### WHAT YOU ARE ASKED TO DO
This calls for a word-for-word copy of all the data, with each picture removed.

### DATA SHOWN
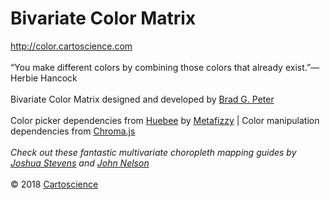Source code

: # Bivariate Color Matrix

http://color.cartoscience.com
<br><br>
“You make different colors by combining those colors that already exist.”—Herbie Hancock
<br><br>
Bivariate Color Matrix designed and developed by <a target="_blank" rel="noopener noreferrer" href="http://bradpeter.com/">Brad G. Peter</a>
<br><br>
Color picker dependencies from <a target="_blank" rel="noopener noreferrer" href="http://huebee.buzz/">Huebee</a> by <a target="_blank" rel="noopener noreferrer" href="https://metafizzy.co/">Metafizzy</a> | Color manipulation dependencies from <a target="_blank" rel="noopener noreferrer" href="https://gka.github.io/chroma.js/">Chroma.js</a>
<br><br>
<i>Check out these fantastic multivariate choropleth mapping guides by <a target="_blank" rel="noopener noreferrer" href="http://www.joshuastevens.net/cartography/make-a-bivariate-choropleth-map/">Joshua Stevens</a> and <a target="_blank" rel="noopener noreferrer" href="https://adventuresinmapping.com/2018/10/31/cmyk-vice/">John Nelson</a></i>
<br><br>
&copy; 2018 <a target="_blank" rel="noopener noreferrer" href="https://cartoscience.com">Cartoscience</a>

### OUTPUT OF THE EXERCISE
Source code

: # Bivariate Color Matrix

http://color.cartoscience.com
<br><br>
“You make different colors by combining those colors that already exist.”—Herbie Hancock
<br><br>
Bivariate Color Matrix designed and developed by <a target="_blank" rel="noopener noreferrer" href="http://bradpeter.com/">Brad G. Peter</a>
<br><br>
Color picker dependencies from <a target="_blank" rel="noopener noreferrer" href="http://huebee.buzz/">Huebee</a> by <a target="_blank" rel="noopener noreferrer" href="https://metafizzy.co/">Metafizzy</a> | Color manipulation dependencies from <a target="_blank" rel="noopener noreferrer" href="https://gka.github.io/chroma.js/">Chroma.js</a>
<br><br>
<i>Check out these fantastic multivariate choropleth mapping guides by <a target="_blank" rel="noopener noreferrer" href="http://www.joshuastevens.net/cartography/make-a-bivariate-choropleth-map/">Joshua Stevens</a> and <a target="_blank" rel="noopener noreferrer" href="https://adventuresinmapping.com/2018/10/31/cmyk-vice/">John Nelson</a></i>
<br><br>
&copy; 2018 <a target="_blank" rel="noopener noreferrer" href="https://cartoscience.com">Cartoscience</a>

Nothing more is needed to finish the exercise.